For many people battling cancer, CINV goes hand in hand with chemo. Unfortunately, halting treatment isn’t an option. This new drug, called Varubi (rolapitant), may help patients sidestep this common and dangerous side effect. If left untreated, it can lead to unintended weight loss, dehydration and more — things that can be particularly hazardous for cancer patients.

According to the FDA, nausea and vomiting can go on for days after chemo has been administered. (Delayed phase nausea is when symptoms occur anywhere from 24 hours to 120 hours after treatment.)

“Varubi has a long plasma half-life of approximately seven days, allowing for protection from delayed CINV during the entire at-risk period with a single dose,” a rep from Tesaro, Inc., which markets the drug, tells ZipTrials.

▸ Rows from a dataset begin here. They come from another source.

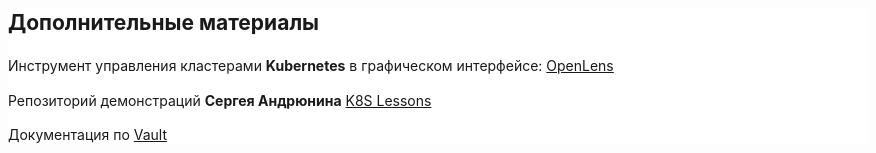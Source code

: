 
## Дополнительные материалы

Инструмент управления кластерами **Kubernetes** в графическом интерфейсе: [OpenLens](https://github.com/MuhammedKalkan/OpenLens)

Репозиторий демонстраций **Сергея Андрюнина** [K8S Lessons](https://gitlab.com/k11s-os/k8s-lessons)

Документация по [Vault](https://developer.hashicorp.com/vault/tutorials/getting-started)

The prevention of delayed CINV represents a substantial opportunity for improving the care of patients who receive emetogenic chemotherapy, especially since up to 50 percent of patients undergoing this type of chemo experience delayed nausea and vomiting.

During clinical trials, patients who received Varubi were less likely to experience vomiting or require rescue medications for nausea during the delayed phase. The drug works by targeting NK-1 receptors, which are vital in triggering nausea and vomiting caused by certain chemotherapies. This is especially the case for delayed phase nausea.

“Given the number of untreated patients experiencing CINV, there is a significant opportunity for Varubi to bring clinical value to patients experiencing delayed CINV,” adds the Tesaro rep.

Varubi comes in tablet form and is associated with side effects like low white blood cell count, hiccups, dizziness, and decreased appetite, according to the FDA.